Andrew Norman has won one of the most prestigious and financially profitable prizes in contemporary music, the Grawemeyer Award for Music, for his orchestral work Play. The 37-year-old American's piece was commissioned by the Boston Modern Orchestra Project and premiered by BMOP in 2013 (you can find out more about BMOP in the November 2016 issue of Gramophone). It has since been revised by the composer and the new version was premiered by the LA Philharmonic in October.

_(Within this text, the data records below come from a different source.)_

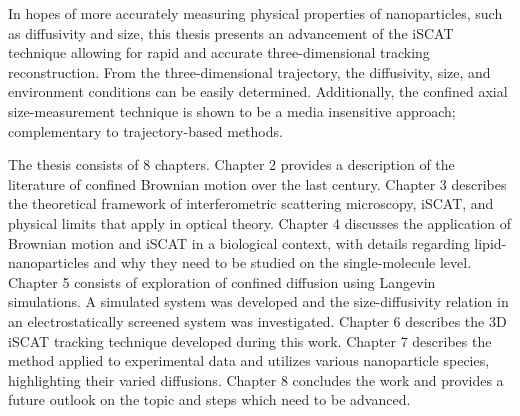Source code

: In hopes of more accurately measuring physical properties of nanoparticles, such as diffusivity and size, this thesis presents an advancement of the iSCAT technique allowing for rapid and accurate three-dimensional tracking reconstruction. From the three-dimensional trajectory, the diffusivity, size, and environment conditions can be easily determined. Additionally, the confined axial size-measurement technique is shown to be a media insensitive approach; complementary to trajectory-based methods.

The thesis consists of 8 chapters. Chapter 2 provides a description of the literature of confined Brownian motion over the last century. Chapter 3 describes the theoretical framework of interferometric scattering microscopy, iSCAT, and physical limits that apply in optical theory. Chapter 4 discusses the application of Brownian motion and iSCAT in a biological context, with details regarding lipid-nanoparticles and why they need to be studied on the single-molecule level. Chapter 5 consists of exploration of confined diffusion using Langevin simulations. A simulated system was developed and the size-diffusivity relation in an electrostatically screened system was investigated. Chapter 6 describes the 3D iSCAT tracking technique developed during this work. Chapter 7 describes the method applied to experimental data and utilizes various nanoparticle species, highlighting their varied diffusions. Chapter 8 concludes the work and provides a future outlook on the topic and steps which need to be advanced.


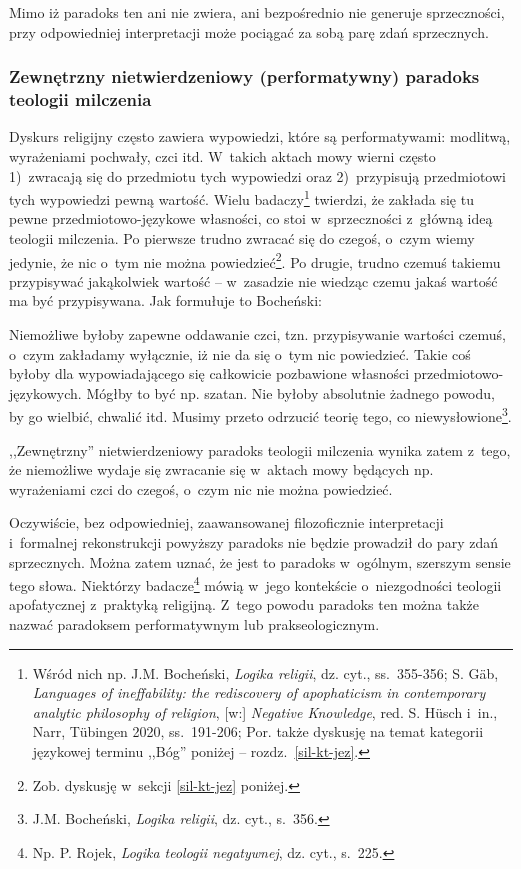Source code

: Mimo iż paradoks ten ani nie zwiera, ani bezpośrednio nie generuje sprzeczności, przy odpowiedniej interpretacji może pociągać za sobą parę zdań sprzecznych.


\subsubsection{Zewnętrzny nietwierdzeniowy (performatywny) paradoks teologii milczenia}

Dyskurs religijny często zawiera wypowiedzi, które są performatywami: modlitwą, wyrażeniami pochwały, czci itd. W~takich aktach mowy wierni często 1)~zwracają się do przedmiotu tych wypowiedzi oraz 2)~przypisują przedmiotowi tych wypowiedzi pewną wartość. Wielu badaczy\footnote{Wśród nich np. J.M. Bocheński, \textit{Logika religii}, dz. cyt., ss.~355-356; S. Gäb, \textit{Languages of ineffability: the rediscovery of apophaticism in contemporary analytic philosophy of religion}, [w:] \textit{Negative Knowledge}, red. S. Hüsch i~in., Narr, Tübingen 2020, ss.~191-206; Por. także dyskusję na temat kategorii językowej terminu ,,Bóg'' poniżej -- rozdz.~\ref{sil-kt-jez}.} twierdzi, że zakłada się tu pewne przedmiotowo-językowe własności, co stoi w~sprzeczności z~główną ideą teologii milczenia. Po pierwsze trudno zwracać się do czegoś, o~czym wiemy jedynie, że nic o~tym nie można powiedzieć\footnote{Zob. dyskusję w~sekcji \ref{sil-kt-jez} poniżej.}. Po drugie, trudno czemuś takiemu przypisywać jakąkolwiek wartość -- w~zasadzie nie wiedząc czemu jakaś wartość ma być przypisywana. Jak formułuje to Bocheński:

Niemożliwe byłoby zapewne oddawanie czci, tzn. przypisywanie wartości czemuś, o~czym zakładamy wyłącznie, iż nie da się o~tym nic powiedzieć. Takie coś byłoby dla wypowiadającego się całkowicie pozbawione własności przedmiotowo-językowych. Mógłby to być np. szatan. Nie byłoby absolutnie żadnego powodu, by go wielbić, chwalić itd. Musimy przeto odrzucić teorię tego, co niewysłowione\footnote{J.M. Bocheński, \textit{Logika religii}, dz. cyt., s.~356.}.

,,Zewnętrzny'' nietwierdzeniowy paradoks teologii milczenia wynika zatem z~tego, że niemożliwe wydaje się zwracanie się w~aktach mowy będących np. wyrażeniami czci do czegoś, o~czym nic nie można powiedzieć.

Oczywiście, bez odpowiedniej, zaawansowanej filozoficznie interpretacji i~formalnej rekonstrukcji powyższy paradoks nie będzie prowadził do pary zdań sprzecznych. Można zatem uznać, że jest to paradoks w~ogólnym, szerszym sensie tego słowa. Niektórzy badacze\footnote{Np. P. Rojek, \textit{Logika teologii negatywnej}, dz. cyt., s.~225.} mówią w~jego kontekście o~niezgodności teologii apofatycznej z~praktyką religijną. Z~tego powodu paradoks ten można także nazwać paradoksem performatywnym lub prakseologicznym.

In a frank interview with NPR Music, Norman said: 'to be written into a list of composers that includes so many of my heroes and mentors, is deeply humbling. I will work for the rest of my creative life to try to be worthy of the honor. But quite honestly, sometimes the recognition is actually bad for me. In my head it's tricky because now there's yet another layer of expectation even beyond what I might put on myself. It's like, "Oh, now I've got to have my act together".'
Norman also took the opportunity to address the issues of racial and sexual inequality in classical music: 'This award has been given to three women out of its 30-year history. And to me that's kind of an issue. And in all honesty, I'm a white man and I get lots of commissions and there are systemic reasons for that, reasons we should all be talking about. There are so many talented composers out there. Rather than giving me another commission, why aren't we giving those people a commission?'
Recent winners of the Grawemeyer Award include Hans Abrahamsen (for let me tell you, the premiere recording of which also won the Gramophone Contemporary Award this year), Esa-Pekka Salonen (Violin Concerto, 2012) and Brett Dean (The Lost Art of Letter Writing, 2009).